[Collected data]

■ ■ ■ ■ ■ ■ ■

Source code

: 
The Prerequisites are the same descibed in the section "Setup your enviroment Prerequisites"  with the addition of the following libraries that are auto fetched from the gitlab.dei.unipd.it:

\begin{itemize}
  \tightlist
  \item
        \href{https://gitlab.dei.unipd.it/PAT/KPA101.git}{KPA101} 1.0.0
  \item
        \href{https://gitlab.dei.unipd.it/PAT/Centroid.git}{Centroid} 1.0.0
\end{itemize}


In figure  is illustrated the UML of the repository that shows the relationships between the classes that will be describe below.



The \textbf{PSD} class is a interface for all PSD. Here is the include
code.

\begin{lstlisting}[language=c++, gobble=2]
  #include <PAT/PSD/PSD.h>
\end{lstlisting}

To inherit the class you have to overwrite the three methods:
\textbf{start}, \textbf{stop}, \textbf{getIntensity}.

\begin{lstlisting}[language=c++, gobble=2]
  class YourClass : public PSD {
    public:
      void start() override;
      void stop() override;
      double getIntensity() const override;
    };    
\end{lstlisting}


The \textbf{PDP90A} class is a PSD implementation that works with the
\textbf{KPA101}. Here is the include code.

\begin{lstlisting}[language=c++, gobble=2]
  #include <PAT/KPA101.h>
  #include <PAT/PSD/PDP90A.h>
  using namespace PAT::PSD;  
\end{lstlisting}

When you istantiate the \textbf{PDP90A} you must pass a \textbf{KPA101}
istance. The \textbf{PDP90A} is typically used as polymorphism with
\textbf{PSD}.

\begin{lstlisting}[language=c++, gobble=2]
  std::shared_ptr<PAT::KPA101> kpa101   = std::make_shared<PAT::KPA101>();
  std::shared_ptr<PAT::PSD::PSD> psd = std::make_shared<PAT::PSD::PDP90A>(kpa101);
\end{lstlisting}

■ ■ ■ ■ ■ ■ ■

What to do:
Please quote nothing but the lines from the line with "void stop() override;" through the end of the data above, exactly as written, ends included.

Exercise result:
      void stop() override;
      double getIntensity() const override;
    };    
\end{lstlisting}


The \textbf{PDP90A} class is a PSD implementation that works with the
\textbf{KPA101}. Here is the include code.

\begin{lstlisting}[language=c++, gobble=2]
  #include <PAT/KPA101.h>
  #include <PAT/PSD/PDP90A.h>
  using namespace PAT::PSD;  
\end{lstlisting}

When you istantiate the \textbf{PDP90A} you must pass a \textbf{KPA101}
istance. The \textbf{PDP90A} is typically used as polymorphism with
\textbf{PSD}.

\begin{lstlisting}[language=c++, gobble=2]
  std::shared_ptr<PAT::KPA101> kpa101   = std::make_shared<PAT::KPA101>();
  std::shared_ptr<PAT::PSD::PSD> psd = std::make_shared<PAT::PSD::PDP90A>(kpa101);
\end{lstlisting}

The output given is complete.